Stories & Reflections
Cuba’s Minister of Culture, Abel Pietro, gathered last Saturday with the Society of Chilean Writers. There, while promoting Cuba’s Book Fair, he gave the following statement: “With Paulo Coelho we have a problem: he is a friend of Cuba and talks against the embargo, but I can’t put him in the Fair, the fair can’t lose its prestige.”
Firstly, I would like to say the following: I’ve been many times invited to participate in Havana’s Book Fair. I have always refused since I’m against its political regime, even though I’m a friend of Cuba and against the American naval blockade that hinders the people. By doing this I was avoiding a problem for the illustrious Minister of Culture.
I would like to remember something though: that whilst having an immense quantity of readers in the island, I find that the Minister of Culture’ statement is typical of any fascist imminence: meaning, the people doesn’t know how to choose.
The Minister of Culture may ignore that I gave freely the author rights of ALL my books, so that they could be printed in Cuba, and this way they would collaborate for a lower price – so vehemently advocated by the Minister – and equally for the democratization of culture.
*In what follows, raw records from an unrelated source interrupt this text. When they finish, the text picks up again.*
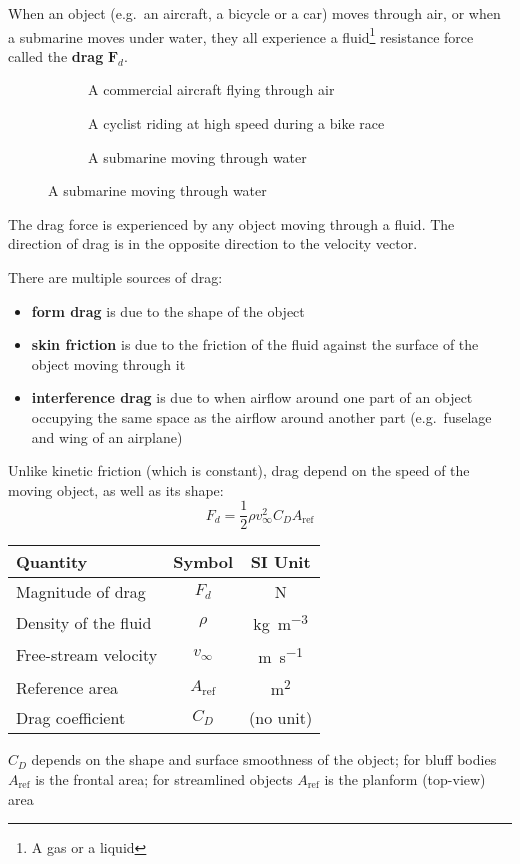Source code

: When an object (e.g.\ an aircraft, a bicycle or a car) moves through air, or
when a submarine moves under water, they all experience a
fluid\footnote{A gas or a liquid} resistance force called the
\textbf{drag} $\bm F_d$.
\begin{figure}[ht]
  \centering
  \begin{subfigure}{.338\textwidth}
    \caption{A commercial aircraft flying through air}
  \end{subfigure}
  \begin{subfigure}{.35\textwidth}
    \caption{A cyclist riding at high speed during a bike race}
  \end{subfigure}
  \begin{subfigure}{.263\textwidth}
    \caption{A submarine moving through water}
  \end{subfigure}
\end{figure}
The drag force is experienced by any object moving through a fluid. The
direction of drag is in the opposite direction to the velocity vector.

There are multiple sources of drag:
\begin{itemize}
\item\textbf{form drag} is due to the shape of the object
\item\textbf{skin friction} is due to the friction of the fluid against
  the surface of the object moving through it
\item\textbf{interference drag} is due to when airflow around one part of
  an object occupying the same space as the airflow around another part
  (e.g.\ fuselage and wing of an airplane)
\end{itemize}

Unlike kinetic friction (which is constant), drag depend on the speed of the
moving object, as well as its shape:
\begin{equation}
  \boxed{
    F_d=\frac12\rho v_\infty^2C_DA_\text{ref}
  }
\end{equation}
\begin{center}
  \begin{tabular}{l|c|c}
    \rowcolor{pink}
    \textbf{Quantity} & \textbf{Symbol} & \textbf{SI Unit} \\ \hline
    Magnitude of drag       & $F_d$     & \si\newton \\
    Density of the fluid    & $\rho$    & \si{\kilo\gram\per\metre\cubed}\\
    Free-stream velocity    & $v_\infty$ & \si{\metre\per\second} \\
    Reference area          & $A_\text{ref}$ & \si{\metre\squared} \\
    Drag coefficient        & $C_D$     & (no unit)
  \end{tabular}
\end{center}
$C_D$ depends on the shape and surface smoothness of the object; for bluff
bodies $A_\text{ref}$ is the frontal area; for streamlined objects
$A_\text{ref}$ is the planform (top-view) area




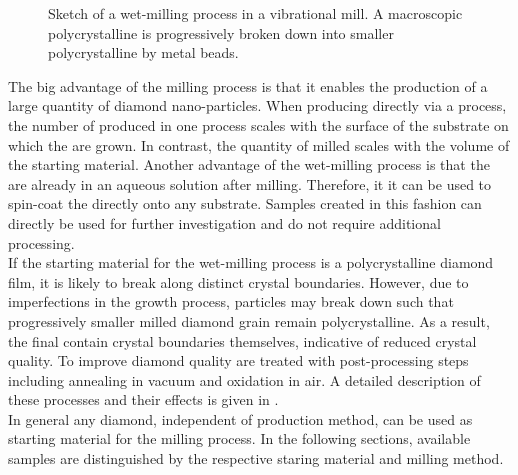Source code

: 	\begin{figure}[!htb]
		\centering
		\caption[Wet-milling in a vibrational mill]{Sketch of a wet-milling process in a vibrational mill. A macroscopic polycrystalline \nd is progressively broken down into smaller polycrystalline \nds by metal beads.}\label{fig::sketch_milling}
	\end{figure}

	The big advantage of the milling process is that it enables the production of a large quantity of diamond nano-particles.
	When producing \nds directly via a \CVD process, the number of produced \nds in one process scales with the surface of the substrate on which the \nds are grown.
	In contrast, the quantity of milled \nds scales with the volume of the starting material.
	Another advantage of the wet-milling process is that the \nds are already in an aqueous solution after milling.
	Therefore, it it can be used to spin-coat the \nds directly onto any substrate. Samples created in this fashion can directly be used for further investigation and do not require additional processing.
	\\
	If the starting material for the wet-milling process is a polycrystalline diamond film, it is likely to break along distinct crystal boundaries.
	However, due to imperfections in the growth process, particles may break down such that progressively smaller milled diamond grain remain polycrystalline.
	As a result, the final \nds contain crystal boundaries themselves, indicative of reduced crystal quality.
	To improve diamond quality \nds are treated with post-processing steps including annealing in vacuum and oxidation in air.
	A detailed description of these processes and their effects is given in .
	\\
	In general any diamond, independent of production method, can be used as starting material for the milling process.
	In the following sections, available samples are distinguished by the respective staring material and milling method.

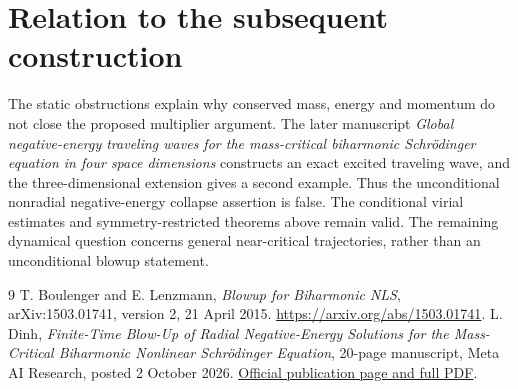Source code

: \documentclass[11pt,a4paper]{article}
\theoremstyle{remark}\newtheorem{remark}[theorem]{Remark}
\begin{document}
\section{Relation to the subsequent construction}
The static obstructions explain why conserved mass, energy and momentum do not close the proposed multiplier argument. The later manuscript \emph{Global negative-energy traveling waves for the mass-critical biharmonic Schr\"odinger equation in four space dimensions} constructs an exact excited traveling wave, and the three-dimensional extension gives a second example. Thus the unconditional nonradial negative-energy collapse assertion is false. The conditional virial estimates and symmetry-restricted theorems above remain valid. The remaining dynamical question concerns general near-critical trajectories, rather than an unconditional blowup statement.

\begin{thebibliography}{9}
 T. Boulenger and E. Lenzmann, \emph{Blowup for Biharmonic NLS}, arXiv:1503.01741, version 2, 21 April 2015. \url{https://arxiv.org/abs/1503.01741}.
 L. Dinh, \emph{Finite-Time Blow-Up of Radial Negative-Energy Solutions for the Mass-Critical Biharmonic Nonlinear Schr\"odinger Equation}, 20-page manuscript, Meta AI Research, posted 2 October 2026. \href{https://ai.meta.com/research/publications/finite-time-blow-up-of-radial-negative-energy-solutions-for-the-mass-critical-biharmonic-nonlinear-schrodinger-equation/}{Official publication page and full PDF}.
\end{thebibliography}
\end{document}

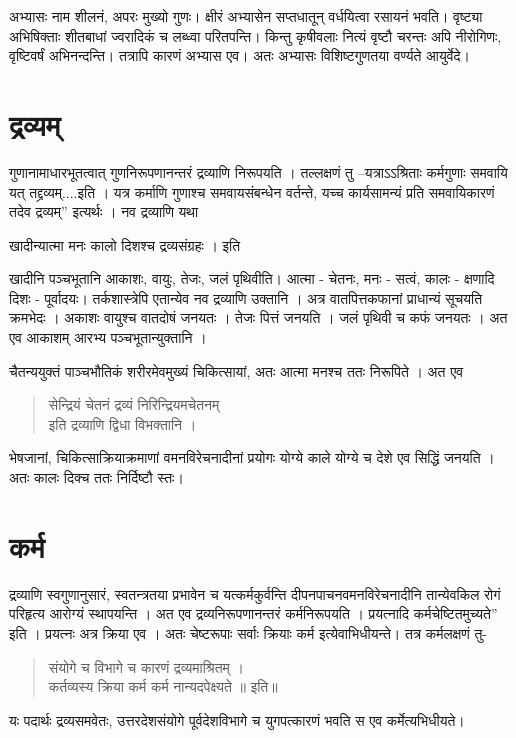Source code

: अभ्यासः नाम शीलनं, अपरः मुख्यो गुणः। क्षीरं अभ्यासेन सप्तधातून् वर्धयित्वा रसायनं भवति। वृष्ट्या अभिषिक्ताः शीतबाधां ज्वरादिकं च लब्ध्वा परितपन्ति। किन्तु कृषीवलाः नित्यं वृष्टौ चरन्तः अपि नीरोगिणः, वृष्टिवर्षं अभिनन्दन्ति। तत्रापि कारणं अभ्यास एव। अतः अभ्यासः विशिष्टगुणतया वर्ण्यते आयुर्वेदे।

\section*{द्रव्यम्}

गुणानामाधारभूतत्वात् गुणनिरूपणानन्तरं द्रव्याणि निरूपयति । तल्लक्षणं तु –यत्राऽऽश्रिताः कर्मगुणाः समवायि यत् तद्द्रव्यम्....इति । यत्र कर्माणि गुणाश्च समवायसंबन्धेन वर्तन्ते, यच्च कार्यसामन्यं प्रति समवायिकारणं तदेव द्रव्यम्” इत्यर्थः । नव द्रव्याणि यथा \

खादीन्यात्मा मनः कालो दिशश्च द्रव्यसंग्रहः । इति


खादीनि पञ्चभूतानि  आकाशः, वायुः, तेजः, जलं पृथिवीति। आत्मा - चेतनः, मनः - सत्वं, कालः - क्षणादि दिशः - पूर्वादयः। तर्कशास्त्रेपि एतान्येव नव द्रव्याणि उक्तानि । अत्र वातपित्तकफानां प्राधान्यं सूचयति क्रमभेदः । अकाशः वायुश्च वातदोषं जनयतः । तेजः पित्तं जनयति । जलं पृथिवी च कफं जनयतः । अत एव आकाशम् आरभ्य पञ्चभूतान्युक्तानि ।

चैतन्ययुक्तं पाञ्चभौतिकं शरीरमेवमुख्यं चिकित्सायां, अतः आत्मा मनश्च ततः निरूपिते । अत एव
\begin{verse}
सेन्द्रियं चेतनं द्रव्यं निरिन्द्रियमचेतनम्\\
इति द्रव्याणि द्विधा विभक्तानि ।
\end{verse}
भेषजानां, चिकित्साक्रियाक्रमाणां वमनविरेचनादीनां प्रयोगः योग्ये काले योग्ये च देशे एव सिद्धिं जनयति । अतः कालः दिक्च ततः निर्दिष्टौ स्तः।

\section*{कर्म} 

द्रव्याणि स्वगुणानुसारं, स्वतन्त्रतया प्रभावेन च यत्कर्मकुर्वन्ति दीपनपाचनवमनविरेचनादीनि तान्येवकिल रोगं परिहृत्य आरोग्यं स्थापयन्ति । अत एव द्रव्यनिरूपणानन्तरं कर्मनिरूपयति । प्रयत्नादि कर्मचेष्टितमुच्यते” इति । प्रयत्नः अत्र क्रिया एव । अतः चेष्टरूपाः सर्वाः क्रियाः कर्म इत्येवाभिधीयन्ते। तत्र कर्मलक्षणं तु-
\begin{verse}
संयोगे च विभागे च कारणं द्रव्यमाश्रितम् ।\\
कर्तव्यस्य क्रिया कर्म कर्म नान्यदपेक्ष्यते ॥ इति॥
\end{verse}
यः पदार्थः द्रव्यसमवेतः, उत्तरदेशसंयोगे पूर्वदेशविभागे च युगपत्कारणं भवति स एव कर्मेत्यभिधीयते।

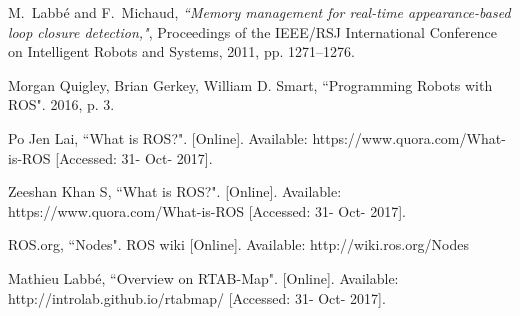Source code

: \documentclass[journal]{IEEEtran}
\begin{document}
%
%
%
\begin{thebibliography}{1}

M.~Labbé and F.~Michaud, \emph{``Memory management for real-time appearance-based loop closure detection,"},
Proceedings of the IEEE/RSJ International Conference on Intelligent Robots and Systems, 2011, pp. 1271–1276.

Morgan Quigley, Brian Gerkey, William D. Smart, ``Programming Robots with ROS". 2016, p. 3.

Po Jen Lai, ``What is ROS?". [Online]. Available: 
https://www.quora.com/What-is-ROS
[Accessed: 31- Oct- 2017].

Zeeshan Khan S, ``What is ROS?". [Online]. Available: 
https://www.quora.com/What-is-ROS
[Accessed: 31- Oct- 2017].

ROS.org, ``Nodes". ROS wiki [Online]. Available: http://wiki.ros.org/Nodes

Mathieu Labbé, ``Overview on RTAB-Map". [Online]. Available: 
http://introlab.github.io/rtabmap/
[Accessed: 31- Oct- 2017].

\end{thebibliography}
\end{document}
Finally, I’m not at all surprised by this declaration: people that before were fighting for liberty and justice, for the right of free speech, once in power, transform themselves into the very oppressors they once overturned. George Orwell has already written about this many decades ago.
Sir, do not bother yourself. The prestige of the Fair depends on the readers, who will have my books for sale there, with the rights granted by me – even though this open letter may collaborate for their prohibition. Furthermore, your words, to sheer the cultural elite, do not surprise me in any way.
What would surprise me would be that instead of attacking me personally, and consequently all my Cuban readers, you had pronounced yourself in regards to the free and democratic elections in Cuba.